Ate hoje Bolsonaro usa suas lives e outras aparições para fazer apologia da cloroquina e outras charlatanices no tratamento da Covid-19. Especialistas afirmam que essa é a forma que ele encontrou para manter sua ideia negacionista original de deixar a população à mercê do vírus. Desde o início da pandemia Bolsonaro já defendia que a população devia ser exposta frontalmente ao coronavírus para, segundo ele, pegar logo essa “gripezinha” e adquirir naturalmente a imunização.

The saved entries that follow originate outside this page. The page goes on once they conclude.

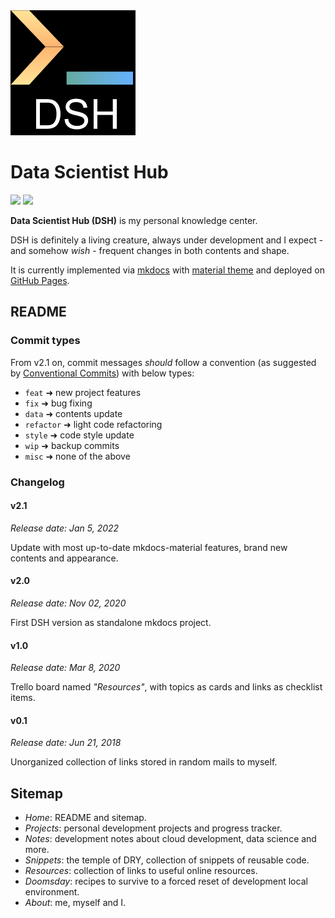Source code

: <img src="assets/dsh_minimal.png" width="200"/>

# Data Scientist Hub

![](https://img.shields.io/github/last-commit/a-slice-of-py/data-scientist-hub)
![](https://img.shields.io/github/commits-since/a-slice-of-py/data-scientist-hub/latest)

**Data Scientist Hub (DSH)** is my personal knowledge center.

<!-- [=75% "current website progress 75%"]{: .candystripe .candystripe-animate} -->

DSH is definitely a living creature, always under development and I expect - and somehow _wish_ - frequent changes in both contents and shape.

It is currently implemented via [mkdocs](https://www.mkdocs.org/) with [material theme](https://squidfunk.github.io/mkdocs-material/) and deployed on [GitHub Pages](https://pages.github.com/).

## README

### Commit types

From v2.1 on, commit messages _should_ follow a convention (as suggested by [Conventional Commits](https://www.conventionalcommits.org/en/v1.0.0/)) with below types:

- `feat` ➜ new project features
- `fix` ➜ bug fixing
- `data` ➜ contents update
- `refactor` ➜ light code refactoring
- `style` ➜ code style update
- `wip` ➜ backup commits
- `misc` ➜ none of the above

### Changelog

#### v2.1

_Release date: Jan 5, 2022_

Update with most up-to-date mkdocs-material features, brand new contents and appearance.

#### v2.0

_Release date: Nov 02, 2020_

First DSH version as standalone mkdocs project.

#### v1.0

_Release date: Mar 8, 2020_

Trello board named _"Resources"_, with topics as cards and links as checklist items.

#### v0.1

_Release date: Jun 21, 2018_

Unorganized collection of links stored in random mails to myself.

## Sitemap

- _Home_: README and sitemap.
- _Projects_: personal development projects and progress tracker.
- _Notes_: development notes about cloud development, data science and more.
- _Snippets_: the temple of DRY, collection of snippets of reusable code.
- _Resources_: collection of links to useful online resources.
- _Doomsday_: recipes to survive to a forced reset of development local environment.
- _About_: me, myself and I.
<!-- - Captain's Log: logbook with notes on DSH development and misc stuff. -->
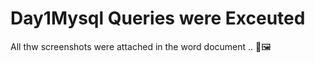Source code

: # Day1Mysql Queries were Exceuted 
   All thw screenshots were attached in the word document .. 🪮🖼️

Esta estratégia, chamada de imunidade de rebanho, passou a ser caracterizada como uma estratégia genocida, já que vários centros de pesquisa do mundo alertaram para o fato de que ela provocaria a morte de centenas de milhares de pessoas. Mesmo assim, Bolsonaro manteve esta posição e continuou agarrado à cloroquina e outras crendices. Manteve-se aferrado a essas ideias mesmo elas tendo sido abandonadas por governantes que as defenderam no início, como foi ocaso do primeiro-ministro inglês, Boris Johnson e do próprio presidente dos EUA, Donald Trump.
Segundo ainda a reportagem da Folha, durante todo o mês de abril do ano passado Ernesto Araújo tentou a obtenção da cloroquina para o Ministério da Saúde e os pedidos continuaram em junho. Nesta altura a Sociedade Brasileira de Infectologia, a Sociedade Brasileira de Pneumologia e Tisiologia e a Associação de Medicina Intensiva Brasileira já haviam desaconselhado o uso da cloroquina em pacientes da Covid-19. São desta época também os estudos publicados em revistas científicas internacionais selando a posição de que a droga é ineficaz contra a Covid. Vários deles chamavam a atenção para os efeitos colaterais cardíacos, muitos deles fatais.
De nada adiantaram os alertas. Bolsonaro seguiu, e segue até hoje, receitando a cloroquina e outros medicamentos ineficazes contra a Covid-19. Ele não só tem ideia fixa na cloroquina como segue desrespeitando as normas sanitárias contra a Covid-19.
Neste último fim de semana promoveu mais aglomerações na capital federal ao reunir motoqueiros sem máscara num passeio pela cidade. Bolsonaro não usa máscara, critica quem usa e promove aglomerações quase toda a semana. E, por outro lado, não se vê da parte dele nenhum esforço para a aquisição de vacinas. A CPI poderá questionar Araújo sobre todo esse esforço pela cloroquina e também sobre sua total inação para a compra de vacinas.